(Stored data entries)
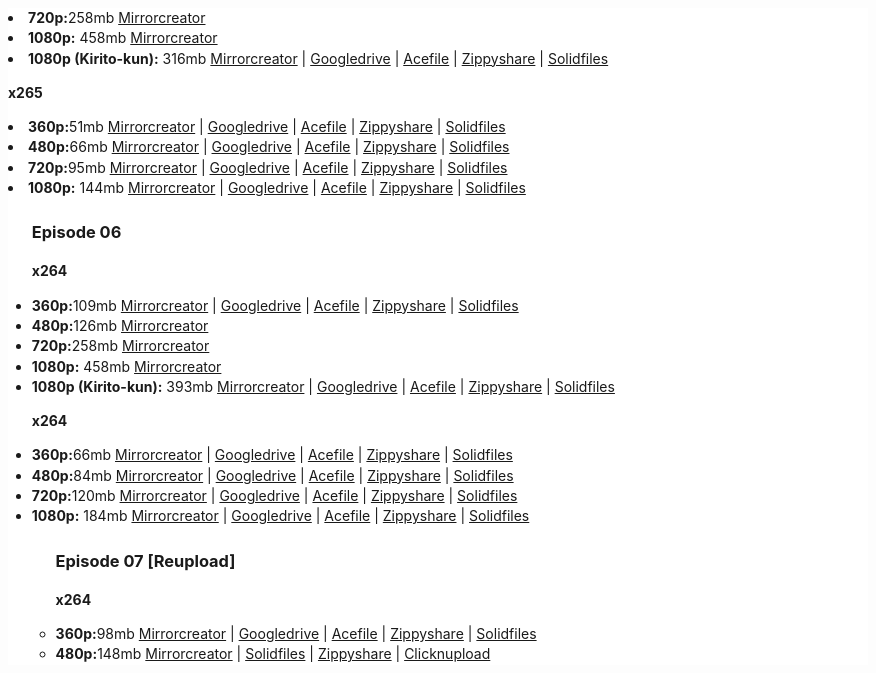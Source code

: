 <li><b>720p:</b><span id="size">258mb</span> <a href="https://www.mirrored.to/files/WQPRXNEE/[Huntersekai]_Love_Live__Superstar___-_05_[720HD][40C9C084].mkv_links">Mirrorcreator</a></li>
<li><b>1080p:</b> <span id="size">458mb</span> <a href="https://www.mirrored.to/files/HN9PXVQX/[Huntersekai]_Love_Live__Superstar___-_05_[1080FHD][F5D5BA10].mkv_links">Mirrorcreator</a></li>
<li><b>1080p (Kirito-kun):</b> <span id="size">316mb</span> <a href="https://apk.miuiku.com/3VHlUs">Mirrorcreator</a> | <a href="#">Googledrive</a> | <a href="#">Acefile</a> | <a href="https://apk.miuiku.com/BCtzA">Zippyshare</a> | <a href="https://apk.miuiku.com/hbgVD9giD1">Solidfiles</a></li>
<p> <strong>x265</strong>
<li><b>360p:</b><span id="size">51mb</span> <a href="https://apk.miuiku.com/IyZX1">Mirrorcreator</a> | <a href="#">Googledrive</a> | <a href="#">Acefile</a> | <a href="https://apk.miuiku.com/iwjeqq0y">Zippyshare</a> | <a href="https://apk.miuiku.com/X7IvtLOwX5">Solidfiles</a></li>
<li><b>480p:</b><span id="size">66mb</span> <a href="https://apk.miuiku.com/YN5gSI">Mirrorcreator</a> | <a href="#">Googledrive</a> | <a href="#">Acefile</a> | <a href="https://apk.miuiku.com/jFaMeG9">Zippyshare</a> | <a href="https://apk.miuiku.com/HNg6JW">Solidfiles</a></li>
<li><b>720p:</b><span id="size">95mb</span> <a href="https://apk.miuiku.com/4oQdGN">Mirrorcreator</a> | <a href="#">Googledrive</a> | <a href="#">Acefile</a> | <a href="https://apk.miuiku.com/hR4KwGRuxL">Zippyshare</a> | <a href="https://apk.miuiku.com/ziLWZUEv">Solidfiles</a></li>
<li><b>1080p:</b> <span id="size">144mb</span> <a href="https://apk.miuiku.com/1zn3eO">Mirrorcreator</a> | <a href="#">Googledrive</a> | <a href="#">Acefile</a> | <a href="https://apk.miuiku.com/ZznwXy">Zippyshare</a> | <a href="https://apk.miuiku.com/ei8wgbzD">Solidfiles</a></li>
<ul />
<h3>Episode 06</h3>
<p><strong>x264</strong>
<li><b>360p:</b><span id="size">109mb</span> <a href="https://apk.miuiku.com/hyKJxiwin">Mirrorcreator</a> | <a href="https://apk.miuiku.com/T8Q5Wlweet">Googledrive</a> | <a href="https://apk.miuiku.com/hbAMKFH">Acefile</a> | <a href="https://apk.miuiku.com/pxne2">Zippyshare</a> | <a href="https://apk.miuiku.com/CtppUeZDrw">Solidfiles</a></li>
<li><b>480p:</b><span id="size">126mb</span> <a href="https://www.mirrored.to/files/035HCEIH/[Huntersekai]_Love_Live__Superstar___-_06_[480MHD][81B05784].mkv_links">Mirrorcreator</a></li>
<li><b>720p:</b><span id="size">258mb</span> <a href="https://www.mirrored.to/files/1WAFISVL/[Huntersekai]_Love_Live__Superstar___-_06_[720HD][C033C833].mkv_links">Mirrorcreator</a></li>
<li><b>1080p:</b> <span id="size">458mb</span> <a href="https://www.mirrored.to/files/6UCNDUPG/[Huntersekai]_Love_Live__Superstar___-_06_[1080FHD][F38262C4].mkv_links">Mirrorcreator</a></li>
<li><b>1080p (Kirito-kun):</b> <span id="size">393mb</span> <a href="https://apk.miuiku.com/XJbXvoEANT">Mirrorcreator</a> | <a href="https://apk.miuiku.com/EjwlVL4">Googledrive</a> | <a href="https://apk.miuiku.com/sWkbwJW41F">Acefile</a> | <a href="https://apk.miuiku.com/jQJ8k">Zippyshare</a> | <a href="https://apk.miuiku.com/OCSMICS">Solidfiles</a></li>
<p> <strong>x264</strong>
<li><b>360p:</b><span id="size">66mb</span> <a href="https://apk.miuiku.com/bQruA3">Mirrorcreator</a> | <a href="https://apk.miuiku.com/bB2nscXoJJ">Googledrive</a> | <a href="https://apk.miuiku.com/v0hla6">Acefile</a> | <a href="https://apk.miuiku.com/5bAq">Zippyshare</a> | <a href="https://apk.miuiku.com/hrHZ7HZv1j">Solidfiles</a></li>
<li><b>480p:</b><span id="size">84mb</span> <a href="https://apk.miuiku.com/mJ3jzyLIb">Mirrorcreator</a> | <a href="https://apk.miuiku.com/2tYoU">Googledrive</a> | <a href="https://apk.miuiku.com/kDPz1e">Acefile</a> | <a href="https://apk.miuiku.com/qanpTYa6l">Zippyshare</a> | <a href="https://apk.miuiku.com/GCS32yt">Solidfiles</a></li>
<li><b>720p:</b><span id="size">120mb</span> <a href="https://apk.miuiku.com/3hKLM">Mirrorcreator</a> | <a href="https://apk.miuiku.com/O6zuh">Googledrive</a> | <a href="https://apk.miuiku.com/VOxM4rBm4J">Acefile</a> | <a href="https://apk.miuiku.com/iQTQ0">Zippyshare</a> | <a href="https://apk.miuiku.com/yNy0rxKOy">Solidfiles</a></li>
<li><b>1080p:</b> <span id="size">184mb</span> <a href="https://apk.miuiku.com/AGL6xA">Mirrorcreator</a> | <a href="https://apk.miuiku.com/W6JtWkLu">Googledrive</a> | <a href="https://apk.miuiku.com/yzxt5B">Acefile</a> | <a href="https://apk.miuiku.com/NOQv">Zippyshare</a> | <a href="https://apk.miuiku.com/OfucPt2vl">Solidfiles</a></li>
<ul />
<h3>Episode 07 [Reupload]</h3>
<p><strong>x264</strong>
<li><b>360p:</b><span id="size">98mb</span> <a href="https://apk.miuiku.com/cxj6">Mirrorcreator</a> | <a href="https://apk.miuiku.com/yoHbUhdw">Googledrive</a> | <a href="https://apk.miuiku.com/nU3PUgXO">Acefile</a> | <a href="https://apk.miuiku.com/RNMNPt">Zippyshare</a> | <a href="https://apk.miuiku.com/K3beCo">Solidfiles</a></li>
<li><b>480p:</b><span id="size">148mb</span> <a href="https://semawur.com/R2srNR">Mirrorcreator</a> | <a href="https://semawur.com/7HkI">Solidfiles</a> | <a href="https://semawur.com/Oaezry">Zippyshare</a> | <a href="https://semawur.com/1QhkrVuy2Wr">Clicknupload</a></li>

■ What you have to do: When you copy the records above, keep every word exact but leave out the pictures.

■ Expected answer:
Source code

: <li><b>720p:</b><span id="size">258mb</span> <a href="https://www.mirrored.to/files/WQPRXNEE/[Huntersekai]_Love_Live__Superstar___-_05_[720HD][40C9C084].mkv_links">Mirrorcreator</a></li>
<li><b>1080p:</b> <span id="size">458mb</span> <a href="https://www.mirrored.to/files/HN9PXVQX/[Huntersekai]_Love_Live__Superstar___-_05_[1080FHD][F5D5BA10].mkv_links">Mirrorcreator</a></li>
<li><b>1080p (Kirito-kun):</b> <span id="size">316mb</span> <a href="https://apk.miuiku.com/3VHlUs">Mirrorcreator</a> | <a href="#">Googledrive</a> | <a href="#">Acefile</a> | <a href="https://apk.miuiku.com/BCtzA">Zippyshare</a> | <a href="https://apk.miuiku.com/hbgVD9giD1">Solidfiles</a></li>
<p> <strong>x265</strong>
<li><b>360p:</b><span id="size">51mb</span> <a href="https://apk.miuiku.com/IyZX1">Mirrorcreator</a> | <a href="#">Googledrive</a> | <a href="#">Acefile</a> | <a href="https://apk.miuiku.com/iwjeqq0y">Zippyshare</a> | <a href="https://apk.miuiku.com/X7IvtLOwX5">Solidfiles</a></li>
<li><b>480p:</b><span id="size">66mb</span> <a href="https://apk.miuiku.com/YN5gSI">Mirrorcreator</a> | <a href="#">Googledrive</a> | <a href="#">Acefile</a> | <a href="https://apk.miuiku.com/jFaMeG9">Zippyshare</a> | <a href="https://apk.miuiku.com/HNg6JW">Solidfiles</a></li>
<li><b>720p:</b><span id="size">95mb</span> <a href="https://apk.miuiku.com/4oQdGN">Mirrorcreator</a> | <a href="#">Googledrive</a> | <a href="#">Acefile</a> | <a href="https://apk.miuiku.com/hR4KwGRuxL">Zippyshare</a> | <a href="https://apk.miuiku.com/ziLWZUEv">Solidfiles</a></li>
<li><b>1080p:</b> <span id="size">144mb</span> <a href="https://apk.miuiku.com/1zn3eO">Mirrorcreator</a> | <a href="#">Googledrive</a> | <a href="#">Acefile</a> | <a href="https://apk.miuiku.com/ZznwXy">Zippyshare</a> | <a href="https://apk.miuiku.com/ei8wgbzD">Solidfiles</a></li>
<ul />
<h3>Episode 06</h3>
<p><strong>x264</strong>
<li><b>360p:</b><span id="size">109mb</span> <a href="https://apk.miuiku.com/hyKJxiwin">Mirrorcreator</a> | <a href="https://apk.miuiku.com/T8Q5Wlweet">Googledrive</a> | <a href="https://apk.miuiku.com/hbAMKFH">Acefile</a> | <a href="https://apk.miuiku.com/pxne2">Zippyshare</a> | <a href="https://apk.miuiku.com/CtppUeZDrw">Solidfiles</a></li>
<li><b>480p:</b><span id="size">126mb</span> <a href="https://www.mirrored.to/files/035HCEIH/[Huntersekai]_Love_Live__Superstar___-_06_[480MHD][81B05784].mkv_links">Mirrorcreator</a></li>
<li><b>720p:</b><span id="size">258mb</span> <a href="https://www.mirrored.to/files/1WAFISVL/[Huntersekai]_Love_Live__Superstar___-_06_[720HD][C033C833].mkv_links">Mirrorcreator</a></li>
<li><b>1080p:</b> <span id="size">458mb</span> <a href="https://www.mirrored.to/files/6UCNDUPG/[Huntersekai]_Love_Live__Superstar___-_06_[1080FHD][F38262C4].mkv_links">Mirrorcreator</a></li>
<li><b>1080p (Kirito-kun):</b> <span id="size">393mb</span> <a href="https://apk.miuiku.com/XJbXvoEANT">Mirrorcreator</a> | <a href="https://apk.miuiku.com/EjwlVL4">Googledrive</a> | <a href="https://apk.miuiku.com/sWkbwJW41F">Acefile</a> | <a href="https://apk.miuiku.com/jQJ8k">Zippyshare</a> | <a href="https://apk.miuiku.com/OCSMICS">Solidfiles</a></li>
<p> <strong>x264</strong>
<li><b>360p:</b><span id="size">66mb</span> <a href="https://apk.miuiku.com/bQruA3">Mirrorcreator</a> | <a href="https://apk.miuiku.com/bB2nscXoJJ">Googledrive</a> | <a href="https://apk.miuiku.com/v0hla6">Acefile</a> | <a href="https://apk.miuiku.com/5bAq">Zippyshare</a> | <a href="https://apk.miuiku.com/hrHZ7HZv1j">Solidfiles</a></li>
<li><b>480p:</b><span id="size">84mb</span> <a href="https://apk.miuiku.com/mJ3jzyLIb">Mirrorcreator</a> | <a href="https://apk.miuiku.com/2tYoU">Googledrive</a> | <a href="https://apk.miuiku.com/kDPz1e">Acefile</a> | <a href="https://apk.miuiku.com/qanpTYa6l">Zippyshare</a> | <a href="https://apk.miuiku.com/GCS32yt">Solidfiles</a></li>
<li><b>720p:</b><span id="size">120mb</span> <a href="https://apk.miuiku.com/3hKLM">Mirrorcreator</a> | <a href="https://apk.miuiku.com/O6zuh">Googledrive</a> | <a href="https://apk.miuiku.com/VOxM4rBm4J">Acefile</a> | <a href="https://apk.miuiku.com/iQTQ0">Zippyshare</a> | <a href="https://apk.miuiku.com/yNy0rxKOy">Solidfiles</a></li>
<li><b>1080p:</b> <span id="size">184mb</span> <a href="https://apk.miuiku.com/AGL6xA">Mirrorcreator</a> | <a href="https://apk.miuiku.com/W6JtWkLu">Googledrive</a> | <a href="https://apk.miuiku.com/yzxt5B">Acefile</a> | <a href="https://apk.miuiku.com/NOQv">Zippyshare</a> | <a href="https://apk.miuiku.com/OfucPt2vl">Solidfiles</a></li>
<ul />
<h3>Episode 07 [Reupload]</h3>
<p><strong>x264</strong>
<li><b>360p:</b><span id="size">98mb</span> <a href="https://apk.miuiku.com/cxj6">Mirrorcreator</a> | <a href="https://apk.miuiku.com/yoHbUhdw">Googledrive</a> | <a href="https://apk.miuiku.com/nU3PUgXO">Acefile</a> | <a href="https://apk.miuiku.com/RNMNPt">Zippyshare</a> | <a href="https://apk.miuiku.com/K3beCo">Solidfiles</a></li>
<li><b>480p:</b><span id="size">148mb</span> <a href="https://semawur.com/R2srNR">Mirrorcreator</a> | <a href="https://semawur.com/7HkI">Solidfiles</a> | <a href="https://semawur.com/Oaezry">Zippyshare</a> | <a href="https://semawur.com/1QhkrVuy2Wr">Clicknupload</a></li>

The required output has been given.